MongoDB has two different approaches to building indexes, selectable by the operator at index-creation time.
- “foreground” index builds lock the the entire server for the duration of the build, but promise faster builds and more compact indexes, since they can look at all of the data up front.
- “background” builds are slower and lead to more disk fragmentation, but allow other queries (reads and writes) to procede during the index build, by building the B-Tree in parallel with ongoing operations, and merging new writes into the index-in-progress.
It’s a fine theory. But until MongoDB 2.6, foreground index builds were actually dramatically slower on large collections!
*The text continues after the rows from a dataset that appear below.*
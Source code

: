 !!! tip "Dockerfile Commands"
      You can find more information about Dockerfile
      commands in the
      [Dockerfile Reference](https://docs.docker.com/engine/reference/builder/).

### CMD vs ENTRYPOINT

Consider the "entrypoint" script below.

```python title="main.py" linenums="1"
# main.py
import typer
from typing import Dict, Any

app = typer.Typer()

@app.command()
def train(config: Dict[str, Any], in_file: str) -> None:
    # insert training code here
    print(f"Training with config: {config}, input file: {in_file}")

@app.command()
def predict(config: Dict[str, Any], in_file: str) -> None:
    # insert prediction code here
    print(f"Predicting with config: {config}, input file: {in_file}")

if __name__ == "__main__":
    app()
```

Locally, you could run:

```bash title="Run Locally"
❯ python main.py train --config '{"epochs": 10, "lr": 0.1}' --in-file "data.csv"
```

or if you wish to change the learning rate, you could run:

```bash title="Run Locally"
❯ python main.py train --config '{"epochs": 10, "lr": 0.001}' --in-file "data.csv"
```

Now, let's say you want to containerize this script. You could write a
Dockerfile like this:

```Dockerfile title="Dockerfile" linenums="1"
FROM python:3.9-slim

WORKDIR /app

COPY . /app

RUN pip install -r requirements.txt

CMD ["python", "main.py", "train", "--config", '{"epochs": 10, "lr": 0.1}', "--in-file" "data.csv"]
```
It turns out that background builds did the obvious naïve B-Tree construction, of just creating an empty B-Tree and inserting each record one at a time. This approach has some weaknesses, but it’s pretty clearly O(n*log n): O(n) inserts, each of which is an O(log n) tree insert.
Foreground builds, able to stop the world, tried to be clever by doing an external-memory sort, and then building the B-Tree in place on top of the sorted records. This approach is in fact much faster if implemented correctly, since it reduces disk I/O (even though it will also be O(n*log n) comparisons asymptotically – you’re still doing a comparison sort, after all).
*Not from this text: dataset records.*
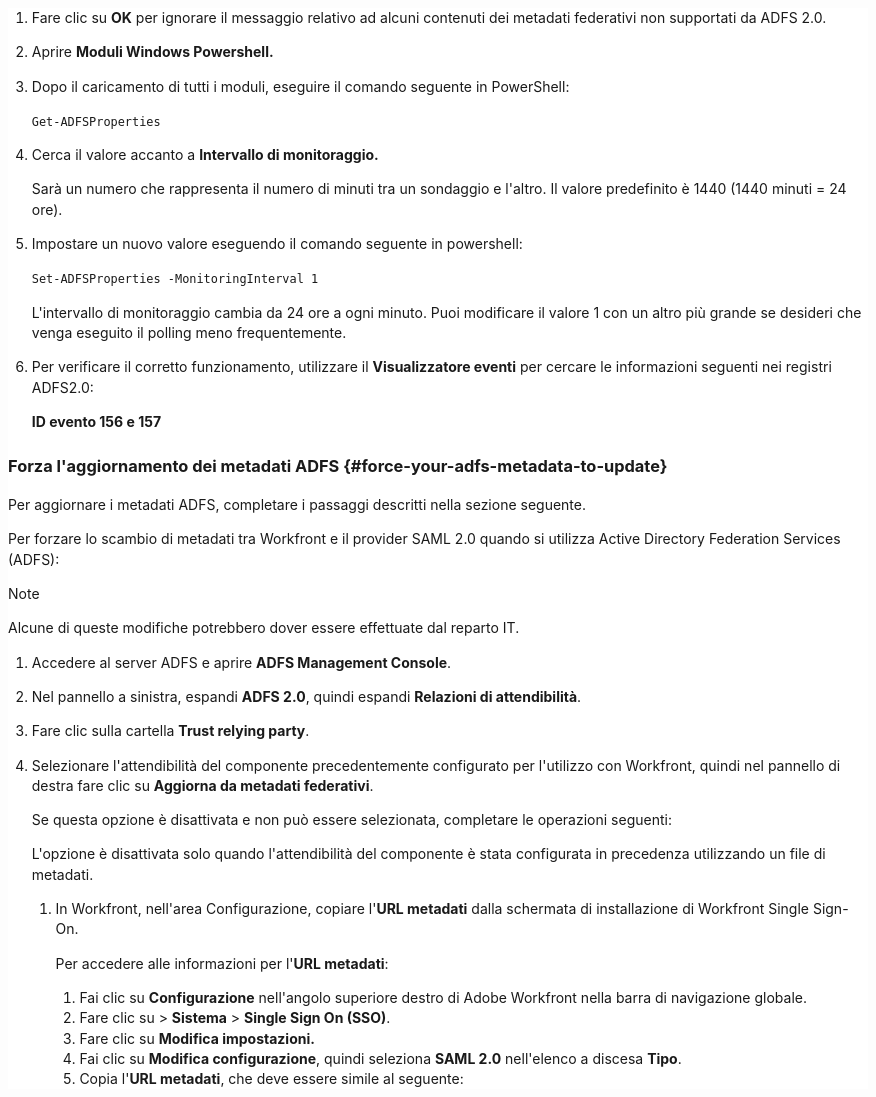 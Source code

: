 1. Fare clic su **OK** per ignorare il messaggio relativo ad alcuni contenuti dei metadati federativi non supportati da ADFS 2.0.
1. Aprire **Moduli Windows Powershell.**
1. Dopo il caricamento di tutti i moduli, eseguire il comando seguente in PowerShell:

   `Get-ADFSProperties`

1. Cerca il valore accanto a **Intervallo di monitoraggio.**

   Sarà un numero che rappresenta il numero di minuti tra un sondaggio e l&#39;altro. Il valore predefinito è 1440 (1440 minuti = 24 ore).

1. Impostare un nuovo valore eseguendo il comando seguente in powershell:

   `Set-ADFSProperties -MonitoringInterval 1`

   L&#39;intervallo di monitoraggio cambia da 24 ore a ogni minuto. Puoi modificare il valore 1 con un altro più grande se desideri che venga eseguito il polling meno frequentemente.

1. Per verificare il corretto funzionamento, utilizzare il **Visualizzatore eventi** per cercare le informazioni seguenti nei registri ADFS2.0:

   **ID evento 156 e 157**

### Forza l&#39;aggiornamento dei metadati ADFS {#force-your-adfs-metadata-to-update}

Per aggiornare i metadati ADFS, completare i passaggi descritti nella sezione seguente.

Per forzare lo scambio di metadati tra Workfront e il provider SAML 2.0 quando si utilizza Active Directory Federation Services (ADFS):

>[!NOTE]
>
>Alcune di queste modifiche potrebbero dover essere effettuate dal reparto IT.

1. Accedere al server ADFS e aprire **ADFS Management Console**.
1. Nel pannello a sinistra, espandi **ADFS 2.0**, quindi espandi **Relazioni di attendibilità**.

1. Fare clic sulla cartella **Trust relying party**.
1. Selezionare l&#39;attendibilità del componente precedentemente configurato per l&#39;utilizzo con Workfront, quindi nel pannello di destra fare clic su **Aggiorna da metadati federativi**.

   Se questa opzione è disattivata e non può essere selezionata, completare le operazioni seguenti:

   L&#39;opzione è disattivata solo quando l&#39;attendibilità del componente è stata configurata in precedenza utilizzando un file di metadati.

   1. In Workfront, nell&#39;area Configurazione, copiare l&#39;**URL metadati** dalla schermata di installazione di Workfront Single Sign-On.

      Per accedere alle informazioni per l&#39;**URL metadati**:

      1. Fai clic su **Configurazione** nell&#39;angolo superiore destro di Adobe Workfront nella barra di navigazione globale.
      1. Fare clic su > **Sistema** > **Single Sign On (SSO)**.
      1. Fare clic su **Modifica impostazioni.**
      1. Fai clic su **Modifica configurazione**, quindi seleziona **SAML 2.0** nell&#39;elenco a discesa **Tipo**.
      1. Copia l&#39;**URL metadati**, che deve essere simile al seguente:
However, the MongoDB 2.4 and earlier external sort misses this goal! The sort divides the N records into (N/k) chunks, for a roughly-constant k, sorts each chunk, and then merges them by repeatedly scanning each chunk for the global minimum. But for constant k, N/k = O(N), and so it ends up doing N * O(N) comparisons, for O(N²) work. As long as N is small enough that N/k is small, it does beat out the incremental B-Tree build, but somewhere around 1M records it tips over, and gets rapidly slower.
Mongo 2.6 fixes this by using a min-heap to do the merge, restoring O(n*log n) asymptotic performance, while retaining the I/O efficiency of the external sort. Hooray.